Luxury fashion consultant Alessandro Maria Ferreri provides CPP-LUXURY.COM with his expert insights on the selection of the most important news of the month.
Russia’s luxury market boosted by the alignment of prices and Chinese shoppers
I totally agree with the Mercury strategy and, what described, is exactly what we did put in place with our clients over the last months. It was time also for Russia to do what many brands did in China last year. As for new Chinese customers in Russia, this is a great possibility above all for a matter of VISA: Chinese can enter Russia more easily than EU countries, even if the tourist sightseeing attractions still remain evidently incomparable.
In the case of Tsum, it is a very specific project in the Russian market. Mercury (Tsum mother company) also operate in franchising the mono-brand stores of Dolce&Gabbana, Saint Laurent or Tom Ford. Lower margins due to price alignment with the EU are shared with the brand through trade discounts as import duties, freight and local TVA did not change. There are really few international luxury brands that run the their Russian business directly and the operational costs are still far from allowing a comfortable P&L: this might be the reason why not all the brands have aligned the prices yet.
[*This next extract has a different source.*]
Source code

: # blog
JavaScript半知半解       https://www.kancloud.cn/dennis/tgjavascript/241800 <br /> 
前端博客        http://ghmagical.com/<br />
Moncler to discontinue top lines, designers Valli and Browne to leave
Having a designer cooperation has been crucial and instrumental in setting Moncler as a luxury brand in the market. The fashion shows and the consequent wholesale distribution connected to Valli’s and Browne’s designs catapulted Moncler among the highest ranking luxury fashion brands, building a solid awareness: now this is no longer needed and Moncler is ready for the next step of its strategy.
I do believe that they did not gave up with collaborations, but as a new strategy, it would be more interesting for the consumer to enjoy seasonal capsules done with artists, singers or temporary co-branding. This is exactly what Louis Vuitton is doing. Let’s not forget that Moncler is still perceived as mainly a “mono-category” brand: in order to buy every season a new down jacket, a customer needs always new design inputs.
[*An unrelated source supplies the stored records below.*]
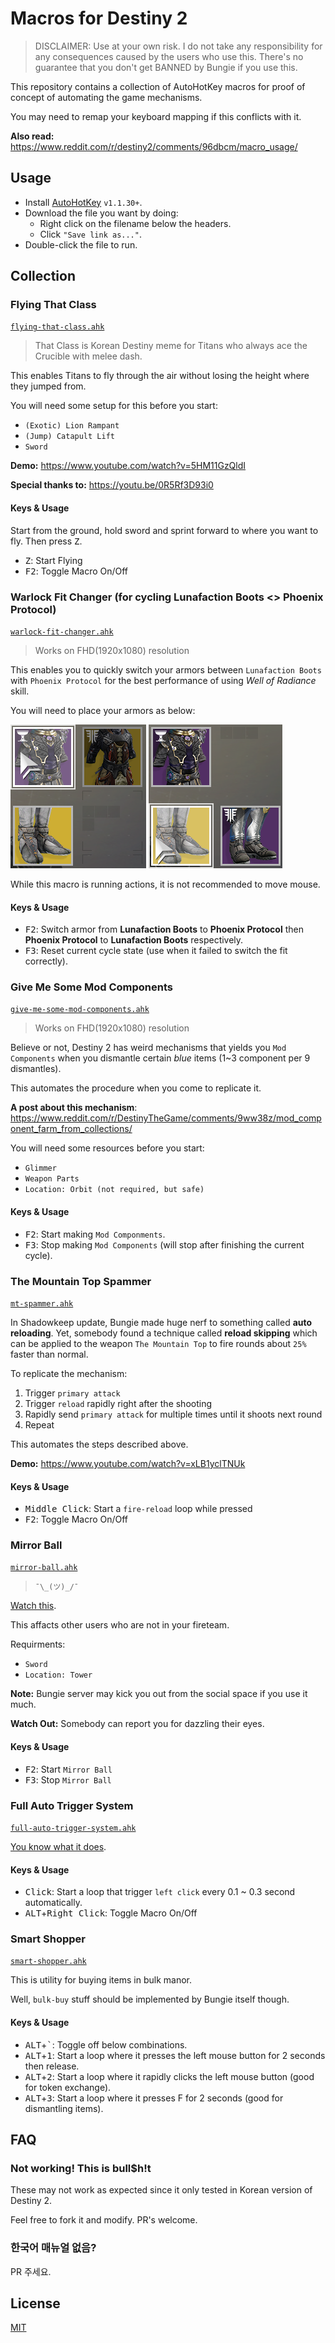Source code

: # Macros for Destiny 2

> DISCLAIMER: Use at your own risk. I do not take any responsibility for any consequences caused by the users who use this. There's no guarantee that you don't get BANNED by Bungie if you use this.

This repository contains a collection of AutoHotKey macros for proof of concept of automating the game mechanisms.

You may need to remap your keyboard mapping if this conflicts with it.

**Also read:** https://www.reddit.com/r/destiny2/comments/96dbcm/macro_usage/

## Usage

- Install [AutoHotKey](https://www.autohotkey.com) `v1.1.30+`.
- Download the file you want by doing:
  - Right click on the filename below the headers.
  - Click `"Save link as..."`.
- Double-click the file to run.

## Collection

### Flying That Class

[`flying-that-class.ahk`](https://github.com/preco21/destiny-macros/raw/master/flying-that-class.ahk)

> That Class is Korean Destiny meme for Titans who always ace the Crucible with  melee dash.

This enables Titans to fly through the air without losing the height where they jumped from.

You will need some setup for this before you start:

- `(Exotic) Lion Rampant`
- `(Jump) Catapult Lift`
- `Sword`

**Demo:** https://www.youtube.com/watch?v=5HM11GzQldI

**Special thanks to:** https://youtu.be/0R5Rf3D93i0

#### Keys & Usage

Start from the ground, hold sword and sprint forward to where you want to fly. Then press <kbd>Z</kbd>.

- <kbd>Z</kbd>: Start Flying
- <kbd>F2</kbd>: Toggle Macro On/Off

### Warlock Fit Changer (for cycling Lunafaction Boots <> Phoenix Protocol)

[`warlock-fit-changer.ahk`](https://github.com/preco21/destiny-macros/raw/master/warlock-fit-changer.ahk)

> Works on FHD(1920x1080) resolution

This enables you to quickly switch your armors between `Lunafaction Boots` with `Phoenix Protocol` for the best performance of using _Well of Radiance_ skill.

You will need to place your armors as below:

![fit-changer-figure-1](media/fit-changer-1.png)
![fit-changer-figure-1](media/fit-changer-2.png)

While this macro is running actions, it is not recommended to move mouse.

#### Keys & Usage

- <kbd>F2</kbd>: Switch armor from **Lunafaction Boots** to **Phoenix Protocol** then **Phoenix Protocol** to **Lunafaction Boots** respectively.
- <kbd>F3</kbd>: Reset current cycle state (use when it failed to switch the fit correctly).

### Give Me Some Mod Components

[`give-me-some-mod-components.ahk`](https://github.com/preco21/destiny-macros/raw/master/give-me-some-mod-components.ahk)

> Works on FHD(1920x1080) resolution

Believe or not, Destiny 2 has weird mechanisms that yields you `Mod Components` when you dismantle certain _blue_ items (1~3 component per 9 dismantles).

This automates the procedure when you come to replicate it.

**A post about this mechanism**: https://www.reddit.com/r/DestinyTheGame/comments/9ww38z/mod_component_farm_from_collections/

You will need some resources before you start:

- `Glimmer`
- `Weapon Parts`
- `Location: Orbit (not required, but safe)`

#### Keys & Usage

- <kbd>F2</kbd>: Start making `Mod Componments`.
- <kbd>F3</kbd>: Stop making `Mod Components` (will stop after finishing the current cycle).

### The Mountain Top Spammer

[`mt-spammer.ahk`](https://github.com/preco21/destiny-macros/raw/master/mt-spammer.ahk)

In Shadowkeep update, Bungie made huge nerf to something called **auto reloading**. Yet, somebody found a technique called **reload skipping** which can be applied to the weapon `The Mountain Top` to fire rounds about `25%` faster than normal.

To replicate the mechanism:

1. Trigger `primary attack`
2. Trigger `reload` rapidly right after the shooting
3. Rapidly send `primary attack` for multiple times until it shoots next round
4. Repeat

This automates the steps described above.

**Demo:** https://www.youtube.com/watch?v=xLB1yclTNUk

#### Keys & Usage

- <kbd>Middle Click</kbd>: Start a `fire-reload` loop while pressed
- <kbd>F2</kbd>: Toggle Macro On/Off

### Mirror Ball

[`mirror-ball.ahk`](https://github.com/preco21/destiny-macros/raw/master/mirror-ball.ahk)

> `¯\_(ツ)_/¯`

[Watch this](https://www.youtube.com/watch?v=oAwm2kJs3wA).

This affacts other users who are not in your fireteam.

Requirments:

- `Sword`
- `Location: Tower`

**Note:** Bungie server may kick you out from the social space if you use it much.

**Watch Out:** Somebody can report you for dazzling their eyes.

#### Keys & Usage

- <kbd>F2</kbd>: Start `Mirror Ball`
- <kbd>F3</kbd>: Stop `Mirror Ball`

### Full Auto Trigger System

[`full-auto-trigger-system.ahk`](https://github.com/preco21/destiny-macros/raw/master/full-auto-trigger-system.ahk)

[You know what it does](https://www.light.gg/db/items/4267945040/full-auto-trigger-system/).

#### Keys & Usage

- <kbd>Click</kbd>: Start a loop that trigger `left click` every 0.1 ~ 0.3 second automatically.
- <kbd>ALT</kbd>+<kbd>Right Click</kbd>: Toggle Macro On/Off

### Smart Shopper

[`smart-shopper.ahk`](https://github.com/preco21/destiny-macros/raw/master/smart-shopper.ahk)

This is utility for buying items in bulk manor.

Well, `bulk-buy` stuff should be implemented by Bungie itself though.

#### Keys & Usage

- <kbd>ALT</kbd>+<kbd>`</kbd>: Toggle off below combinations.
- <kbd>ALT</kbd>+<kbd>1</kbd>: Start a loop where it presses the left mouse button for 2 seconds then release.
- <kbd>ALT</kbd>+<kbd>2</kbd>: Start a loop where it rapidly clicks the left mouse button (good for token exchange).
- <kbd>ALT</kbd>+<kbd>3</kbd>: Start a loop where it presses F for 2 seconds (good for dismantling items).

## FAQ

### Not working! This is bull$h!t

These may not work as expected since it only tested in Korean version of Destiny 2.

Feel free to fork it and modify. PR's welcome.

### 한국어 매뉴얼 없음?

PR 주세요.

## License

[MIT](https://preco.mit-license.org)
Burberry shifts strategy towards ultra-luxury positioning
Despite the important strategic work that Burberry has done in the past years by consolidating the product categories and by reducing the too many lines, still the positioning in terms of store location and awareness is far from being uber-luxury and the giant average size of the current retail shops will not help. In addition, Burberry cannot enjoy an important and recognized craftsmanship in specific categories comparable to what Bottega Veneta or Loewe had, so the way to real luxury will be unfortunately long and difficult, no matter which new head designer might be appointed.
The legend of Lanvin can be compared to Celine’s: in both cases, strong new designers shaped the brand into a complete different aesthetic from what there was in origin, to the point that basically nobody remembers what Lanvin looked like before Alber Elbaz or Celine looked like before Phoebe. It will be hard to dismantle Elbaz’s work and make the brand great and convincing again.
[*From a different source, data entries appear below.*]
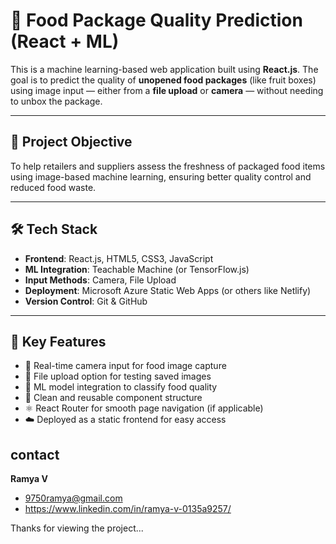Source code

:# 🥫 Food Package Quality Prediction (React + ML)

This is a machine learning-based web application built using **React.js**. The goal is to predict the quality of **unopened food packages** (like fruit boxes) using image input — either from a **file upload** or **camera** — without needing to unbox the package.

---

## 🎯 Project Objective

To help retailers and suppliers assess the freshness of packaged food items using image-based machine learning, ensuring better quality control and reduced food waste.

---

## 🛠 Tech Stack

- **Frontend**: React.js, HTML5, CSS3, JavaScript
- **ML Integration**: Teachable Machine (or TensorFlow.js)
- **Input Methods**: Camera, File Upload
- **Deployment**: Microsoft Azure Static Web Apps (or others like Netlify)
- **Version Control**: Git & GitHub

---

## 🧠 Key Features

- 📸 Real-time camera input for food image capture
- 📂 File upload option for testing saved images
- 🧠 ML model integration to classify food quality
- 🔄 Clean and reusable component structure
- ⚛️ React Router for smooth page navigation (if applicable)
- ☁️ Deployed as a static frontend for easy access
  
## contact

**Ramya V**
- 9750ramya@gmail.com
- https://www.linkedin.com/in/ramya-v-0135a9257/

Thanks for viewing the project...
Unfortunately, at the moment the brand is perceived so low with all the golden years forgotten, that only a strong star designer might create a miracle. But it is very very hard to revamp nowadays a dead brand.
Tiffany & Co opens its first ever restaurant The Blue Box Café in New York
I find this idea very smart and interesting: By adding a new home collection, is evidently trying to become more “global” and eventually more accessible, than before. As recently silver bracelets were in any case selling way better than diamonds, by stretching the brand experience into lower/side market segments, Tiffany is moving away from being recognized as the ultimate engagement ring brand: it might be the right strategy for such a luxury giant but it is already clear that this direction won’t allow any “way back”.
Should they expand the new Cafe internationally? This is a eventual profitable and interesting direction but the result will be a “so stretched” brand perception that I doubt someone will be then willing to spend 50.000$ in a Tiffany diamond anymore. Think to a “Cartier Cafè” or a “Chopard Cafè”… no way! these are luxury institutions who need to stick to their expertize in order to maintain their luxury positioning.